A pattern for processing heterogeneous data sources

Published on Saturday, 07 March 2015

Introduction

Processing files and other data sources is a common issue in software development. Batch processing financial operations or enabling communication between systems and their stakeholders are just a couple of examples. If you're a developer it is very likely you will have to deal with massive input sources: validating them, filtering the content and processing it to satisfy business needs.

In this article we will see how to refactor a non scalable procedural piece of code into a set of components with well defined responsibilities, that are easier to extend and cheaper to maintain.
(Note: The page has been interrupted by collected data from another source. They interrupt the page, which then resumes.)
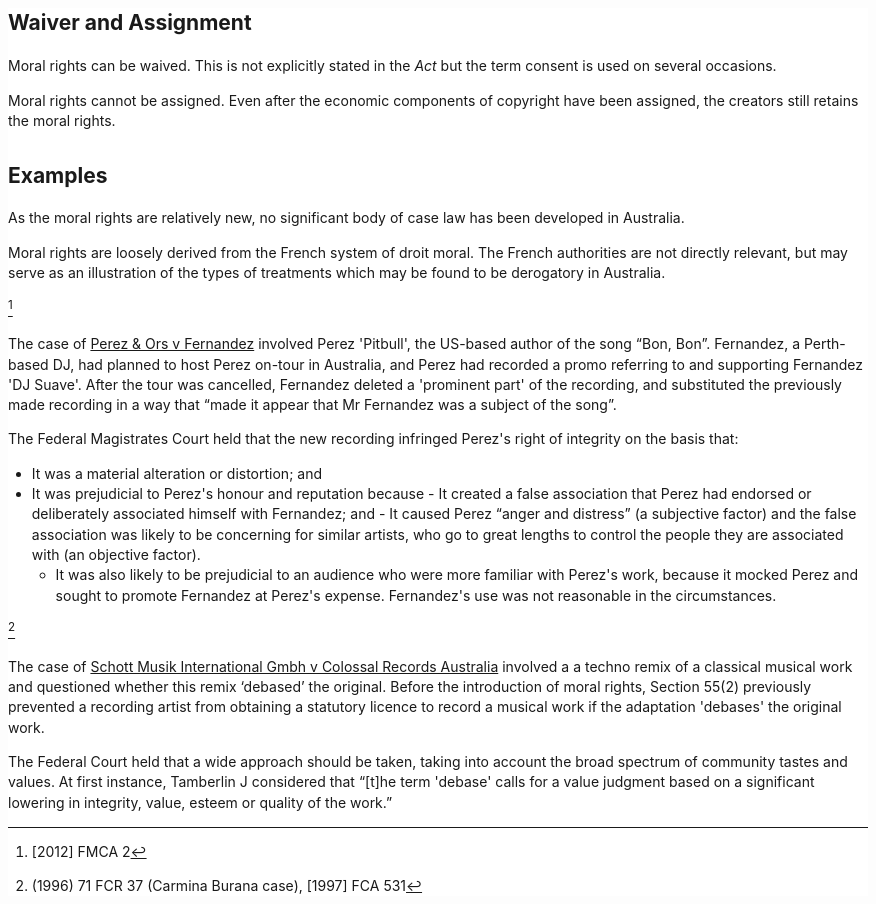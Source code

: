 


## Waiver and Assignment

Moral rights can be waived. This is not explicitly stated in the _Act_ but the term consent is used on several occasions.

Moral rights cannot be assigned. Even after the economic components of copyright have been assigned, the creators still retains the moral rights.

## Examples

As the moral rights are relatively new, no significant body of case law has been developed in Australia.

Moral rights are loosely derived from the French system of droit moral. The French authorities are not directly relevant, but may serve as an illustration of the types of treatments which may be found to be derogatory in Australia.

 [^AUTOREPLACED2012FMCA2ENDREPLACE]

[^AUTOREPLACED2012FMCA2ENDREPLACE]: [2012] FMCA 2


The case of [Perez & Ors v Fernandez](http://classic.austlii.edu.au/au/cases/cth/FMCA/2012/2.html) involved Perez 'Pitbull', the US-based author of the song “Bon, Bon”. Fernandez, a Perth-based DJ, had planned to host Perez on-tour in Australia, and Perez had recorded a promo referring to and supporting Fernandez 'DJ Suave'.
After the tour was cancelled, Fernandez deleted a 'prominent part' of the recording, and substituted the previously made recording in a way that “made it appear that Mr Fernandez was a subject of the song”.

The Federal Magistrates Court held that the new recording infringed Perez's right of integrity on the basis that:

  * It was a material alteration or distortion; and
  * It was prejudicial to Perez's honour and reputation because
        - It created a false association that Perez had endorsed or deliberately associated himself with Fernandez; and
        - It caused Perez “anger and distress” (a subjective factor) and the false association was likely to be concerning for similar artists, who go to great lengths to control the people they are associated with (an objective factor).
    - It was also likely to be prejudicial to an audience who were more familiar with Perez's work, because it mocked Perez and sought to promote Fernandez at Perez's expense.
Fernandez's use was not reasonable in the circumstances.

 [^AUTOREPLACED199671FCR37CarminaBuranacase1997FCA531ENDREPLACE]

[^AUTOREPLACED199671FCR37CarminaBuranacase1997FCA531ENDREPLACE]:  (1996) 71 FCR 37 (Carmina Burana case), [1997] FCA 531


The case of [Schott Musik International Gmbh v Colossal Records Australia](http://classic.austlii.edu.au/au/cases/cth/FCA/1997/531.html) involved a a techno remix of a classical musical work and questioned whether this remix ‘debased’ the original. Before the introduction of moral rights, Section 55(2) previously prevented a recording artist from obtaining a statutory licence to record a musical work if the adaptation 'debases' the original work.

The Federal Court held that a wide approach should be taken, taking into account the broad spectrum of community tastes and values.
At first instance, Tamberlin J considered that “[t]he term 'debase' calls for a value judgment based on a significant lowering in integrity, value, esteem or quality of the work.”


[^AUTOREPLACEDPartIXoftheCopyrightAct1968CthENDREPLACE]: Part IX of the _Copyright Act 1968_ (Cth)
[^AUTOREPLACEDCAs193ENDREPLACE]: _CA_ s 193
[^AUTOREPLACEDCAs195ABAENDREPLACE]: _CA_ s 195ABA
[^AUTOREPLACEDCAss195195ABCENDREPLACE]: _CA_ ss 195, 195ABC
[^AUTOREPLACEDCAs195AA195ABDENDREPLACE]: _CA_ s 195AA, 195ABD
[^AUTOREPLACEDCAss195AR195AXDENDREPLACE]: _CA_ ss 195AR, 195AXD
[^AUTOREPLACEDCAss195AC195AHAENDREPLACE]: _CA_ ss 195AC, 195AHA
[^AUTOREPLACEDCAss195AJ195ALBENDREPLACE]: _CA_ ss 195AJ-195ALB
[^AUTOREPLACEDCAss195ASand195AXEENDREPLACE]: _CA_ ss 195AS and 195AXE
[^AUTOREPLACED198870CPR2d105ENDREPLACE]:  (1988) 70 CPR (2d) 105
[^AUTOREPLACED1993EMLR144ENDREPLACE]: [1993] E.M.L.R. 144.
[^AUTOREPLACED2003EWCh1274ch150ENDREPLACE]: [2003] EWCh 1274 (ch) [150]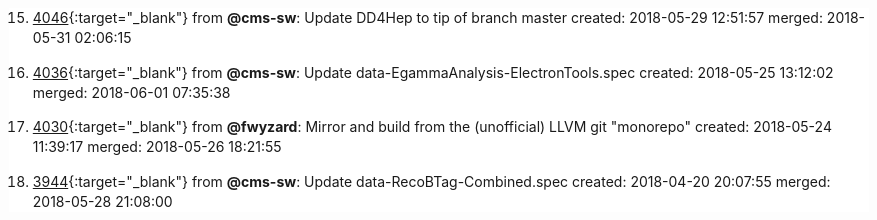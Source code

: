 15. [4046](http://github.com/cms-sw/cmsdist/pull/4046){:target="_blank"}  from **@cms-sw**: Update DD4Hep to tip of branch master created: 2018-05-29 12:51:57 merged: 2018-05-31 02:06:15

16. [4036](http://github.com/cms-sw/cmsdist/pull/4036){:target="_blank"}  from **@cms-sw**: Update data-EgammaAnalysis-ElectronTools.spec created: 2018-05-25 13:12:02 merged: 2018-06-01 07:35:38

17. [4030](http://github.com/cms-sw/cmsdist/pull/4030){:target="_blank"}  from **@fwyzard**: Mirror and build from the (unofficial) LLVM git "monorepo" created: 2018-05-24 11:39:17 merged: 2018-05-26 18:21:55

18. [3944](http://github.com/cms-sw/cmsdist/pull/3944){:target="_blank"}  from **@cms-sw**: Update data-RecoBTag-Combined.spec created: 2018-04-20 20:07:55 merged: 2018-05-28 21:08:00
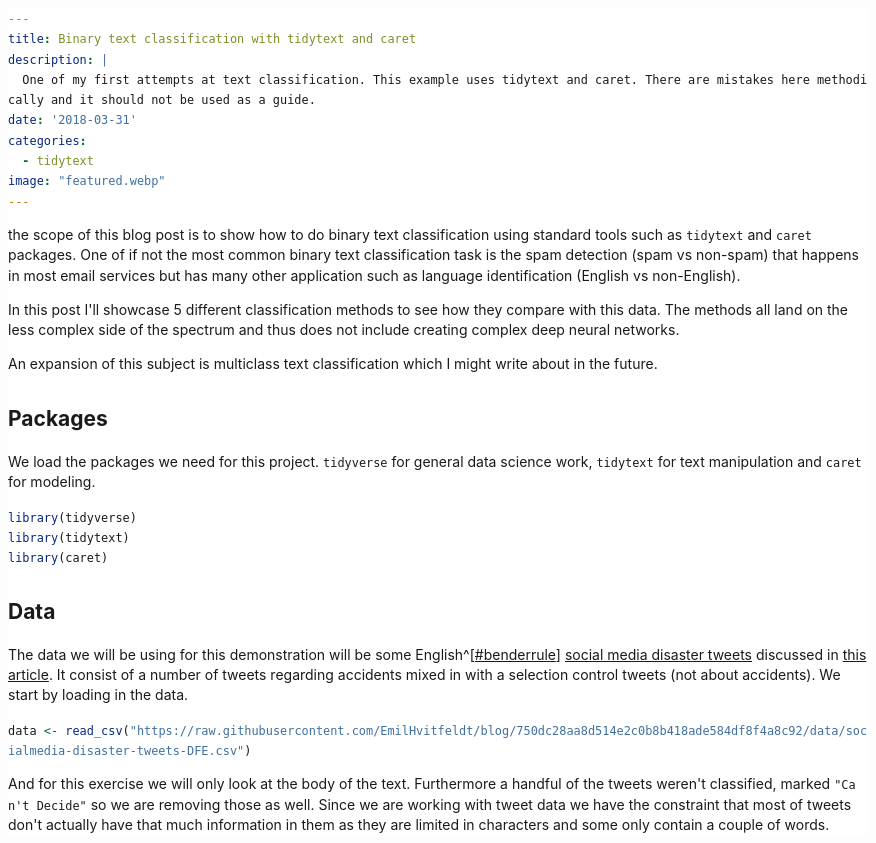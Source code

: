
```yaml
---
title: Binary text classification with tidytext and caret
description: |
  One of my first attempts at text classification. This example uses tidytext and caret. There are mistakes here methodically and it should not be used as a guide.
date: '2018-03-31'
categories:
  - tidytext
image: "featured.webp"
---
```


the scope of this blog post is to show how to do binary text classification using standard tools such as `tidytext` and `caret` packages. One of if not the most common binary text classification task is the spam detection (spam vs non-spam) that happens in most email services but has many other application such as language identification (English vs non-English).  

In this post I'll showcase 5 different classification methods to see how they compare with this data. The methods all land on the less complex side of the spectrum and thus does not include creating complex deep neural networks.  

An expansion of this subject is multiclass text classification which I might write about in the future.

## Packages

We load the packages we need for this project. `tidyverse` for general data science work, `tidytext` for text manipulation and `caret` for modeling.


```r
library(tidyverse)
library(tidytext)
library(caret)
```

## Data

The data we will be using for this demonstration will be some English^[[#benderrule](https://thegradient.pub/the-benderrule-on-naming-the-languages-we-study-and-why-it-matters/)] [social media disaster tweets](https://data.world/crowdflower/disasters-on-social-media) discussed in [this article](https://arxiv.org/pdf/1705.02009.pdf). 
It consist of a number of tweets regarding accidents mixed in with a selection control tweets (not about accidents). We start by loading in the data.


```r
data <- read_csv("https://raw.githubusercontent.com/EmilHvitfeldt/blog/750dc28aa8d514e2c0b8b418ade584df8f4a8c92/data/socialmedia-disaster-tweets-DFE.csv")
```

And for this exercise we will only look at the body of the text. Furthermore a handful of the tweets weren't classified, marked `"Can't Decide"` so we are removing those as well. Since we are working with tweet data we have the constraint that most of tweets don't actually have that much information in them as they are limited in characters and some only contain a couple of words.  
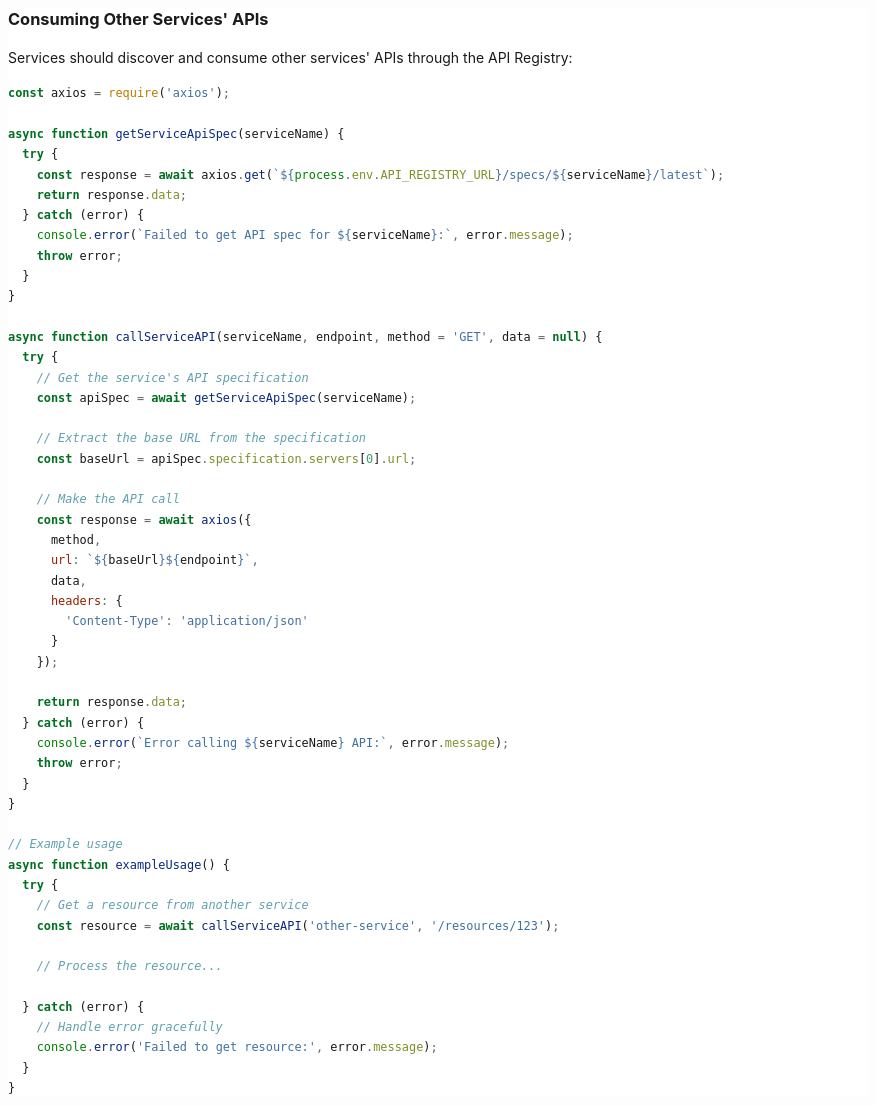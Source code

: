 ### Consuming Other Services' APIs

Services should discover and consume other services' APIs through the API Registry:

```javascript
const axios = require('axios');

async function getServiceApiSpec(serviceName) {
  try {
    const response = await axios.get(`${process.env.API_REGISTRY_URL}/specs/${serviceName}/latest`);
    return response.data;
  } catch (error) {
    console.error(`Failed to get API spec for ${serviceName}:`, error.message);
    throw error;
  }
}

async function callServiceAPI(serviceName, endpoint, method = 'GET', data = null) {
  try {
    // Get the service's API specification
    const apiSpec = await getServiceApiSpec(serviceName);
    
    // Extract the base URL from the specification
    const baseUrl = apiSpec.specification.servers[0].url;
    
    // Make the API call
    const response = await axios({
      method,
      url: `${baseUrl}${endpoint}`,
      data,
      headers: {
        'Content-Type': 'application/json'
      }
    });
    
    return response.data;
  } catch (error) {
    console.error(`Error calling ${serviceName} API:`, error.message);
    throw error;
  }
}

// Example usage
async function exampleUsage() {
  try {
    // Get a resource from another service
    const resource = await callServiceAPI('other-service', '/resources/123');
    
    // Process the resource...
    
  } catch (error) {
    // Handle error gracefully
    console.error('Failed to get resource:', error.message);
  }
}
```
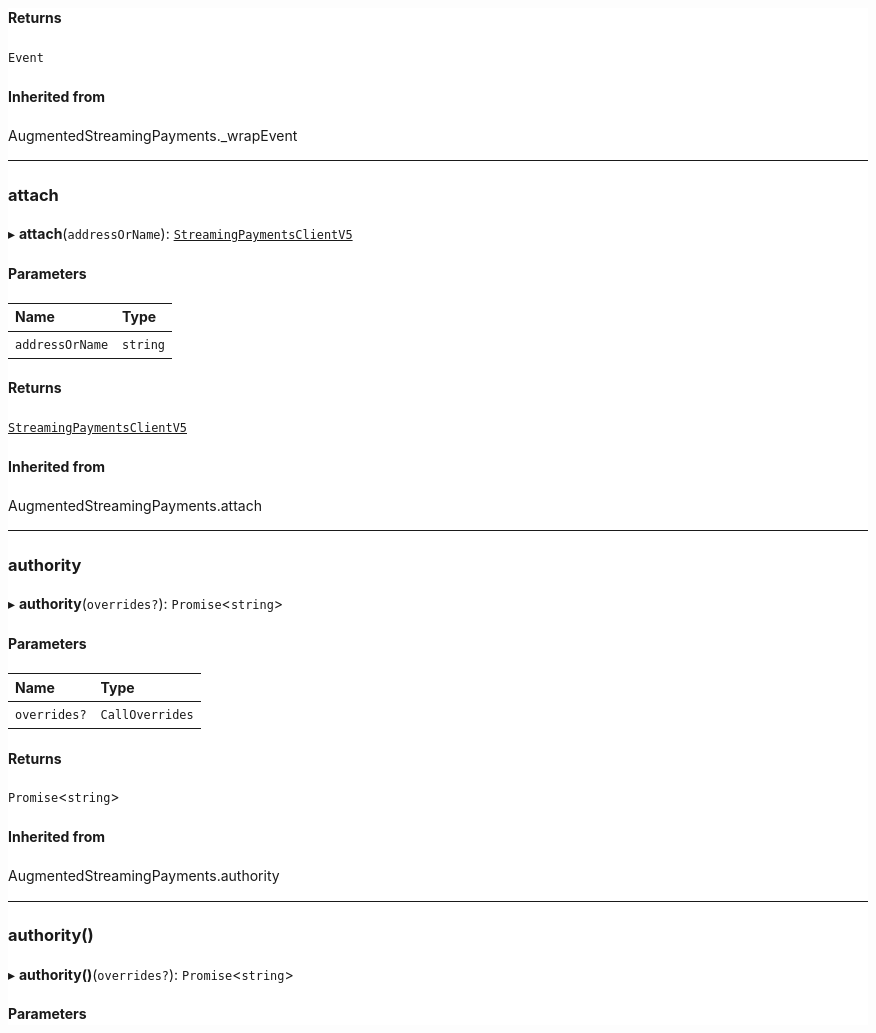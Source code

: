 #### Returns

`Event`

#### Inherited from

AugmentedStreamingPayments.\_wrapEvent

___

### attach

▸ **attach**(`addressOrName`): [`StreamingPaymentsClientV5`](StreamingPaymentsClientV5.md)

#### Parameters

| Name | Type |
| :------ | :------ |
| `addressOrName` | `string` |

#### Returns

[`StreamingPaymentsClientV5`](StreamingPaymentsClientV5.md)

#### Inherited from

AugmentedStreamingPayments.attach

___

### authority

▸ **authority**(`overrides?`): `Promise`<`string`\>

#### Parameters

| Name | Type |
| :------ | :------ |
| `overrides?` | `CallOverrides` |

#### Returns

`Promise`<`string`\>

#### Inherited from

AugmentedStreamingPayments.authority

___

### authority()

▸ **authority()**(`overrides?`): `Promise`<`string`\>

#### Parameters

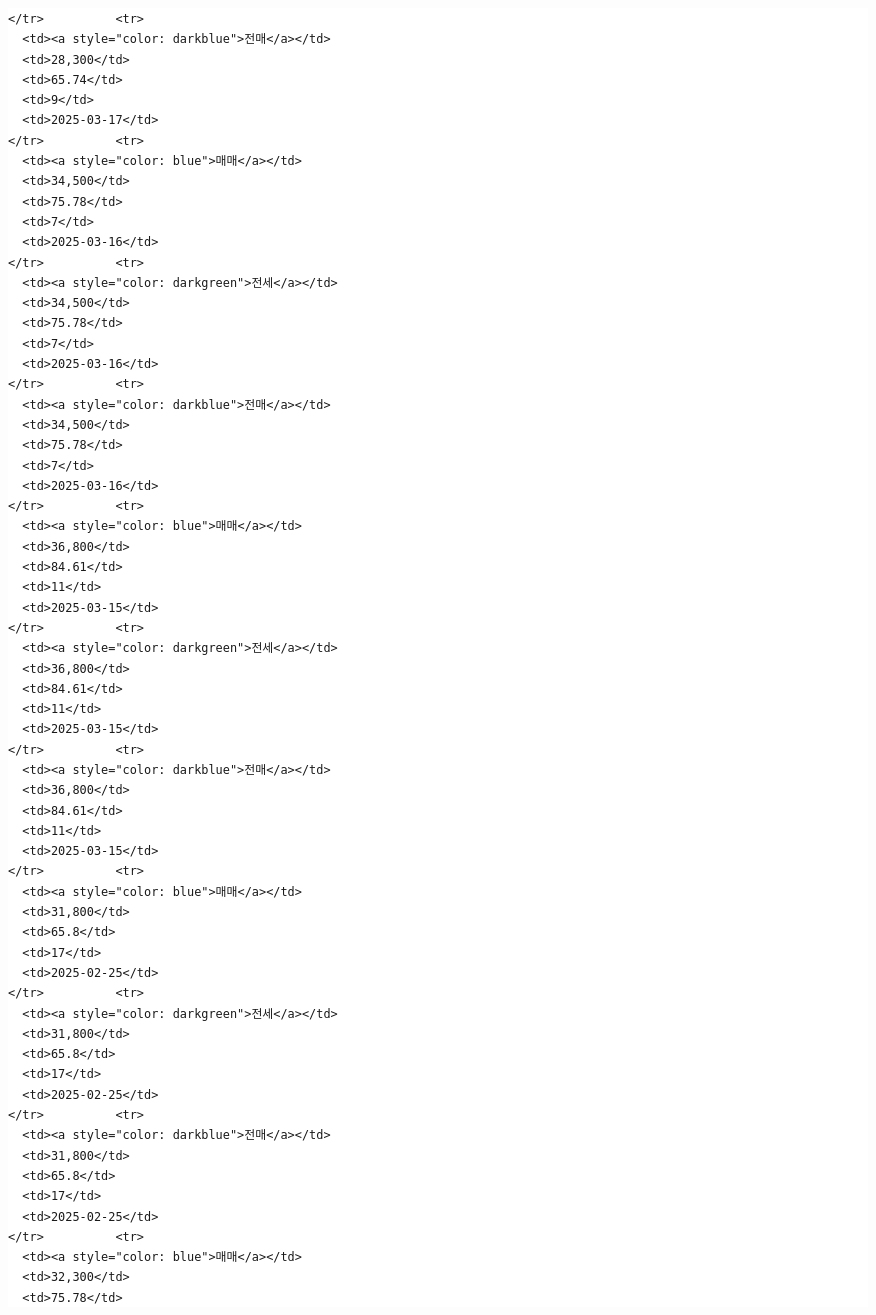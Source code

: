     </tr>          <tr>
      <td><a style="color: darkblue">전매</a></td>
      <td>28,300</td>
      <td>65.74</td>
      <td>9</td>
      <td>2025-03-17</td>
    </tr>          <tr>
      <td><a style="color: blue">매매</a></td>
      <td>34,500</td>
      <td>75.78</td>
      <td>7</td>
      <td>2025-03-16</td>
    </tr>          <tr>
      <td><a style="color: darkgreen">전세</a></td>
      <td>34,500</td>
      <td>75.78</td>
      <td>7</td>
      <td>2025-03-16</td>
    </tr>          <tr>
      <td><a style="color: darkblue">전매</a></td>
      <td>34,500</td>
      <td>75.78</td>
      <td>7</td>
      <td>2025-03-16</td>
    </tr>          <tr>
      <td><a style="color: blue">매매</a></td>
      <td>36,800</td>
      <td>84.61</td>
      <td>11</td>
      <td>2025-03-15</td>
    </tr>          <tr>
      <td><a style="color: darkgreen">전세</a></td>
      <td>36,800</td>
      <td>84.61</td>
      <td>11</td>
      <td>2025-03-15</td>
    </tr>          <tr>
      <td><a style="color: darkblue">전매</a></td>
      <td>36,800</td>
      <td>84.61</td>
      <td>11</td>
      <td>2025-03-15</td>
    </tr>          <tr>
      <td><a style="color: blue">매매</a></td>
      <td>31,800</td>
      <td>65.8</td>
      <td>17</td>
      <td>2025-02-25</td>
    </tr>          <tr>
      <td><a style="color: darkgreen">전세</a></td>
      <td>31,800</td>
      <td>65.8</td>
      <td>17</td>
      <td>2025-02-25</td>
    </tr>          <tr>
      <td><a style="color: darkblue">전매</a></td>
      <td>31,800</td>
      <td>65.8</td>
      <td>17</td>
      <td>2025-02-25</td>
    </tr>          <tr>
      <td><a style="color: blue">매매</a></td>
      <td>32,300</td>
      <td>75.78</td>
The code you're going to see here is quite simple. I wouldn't recommend applying the techniques described here in such a simple case, but keeping the problem small will help focus on the solution and ignore irrelevant noise. So please, think of the big picture.

If you want more detailed information about the refactors made, please look at the list of commits in Github.

Applying the pattern

The starting point

Look at the following code:

# Original version
        
        module Loader
          def self.load(path)
            entries = []
            CSV.foreach(path) do |row|
              entries << OpenStruct.new({
                name: row[0].strip,
                balance: row[1].to_f,
                account_number: row[2]
              }) if row[1] =~ /[0-9]+\.[0-9]{2}/
            end
        
            entries
          end
        end
        

This small piece of Ruby code is doing a bunch of things. It is reading a CSV file and creating instances with bank account information. It also discards rows where the balance is not numeric, and also processes the rest of the fields by manipulating the content, i.e., it removes trailing spaces in the name and converts the balance to float. By the way, I realise that the regular expression does not allow negative balances. For the sake of the readability of this whole post let's assume that it is always positive.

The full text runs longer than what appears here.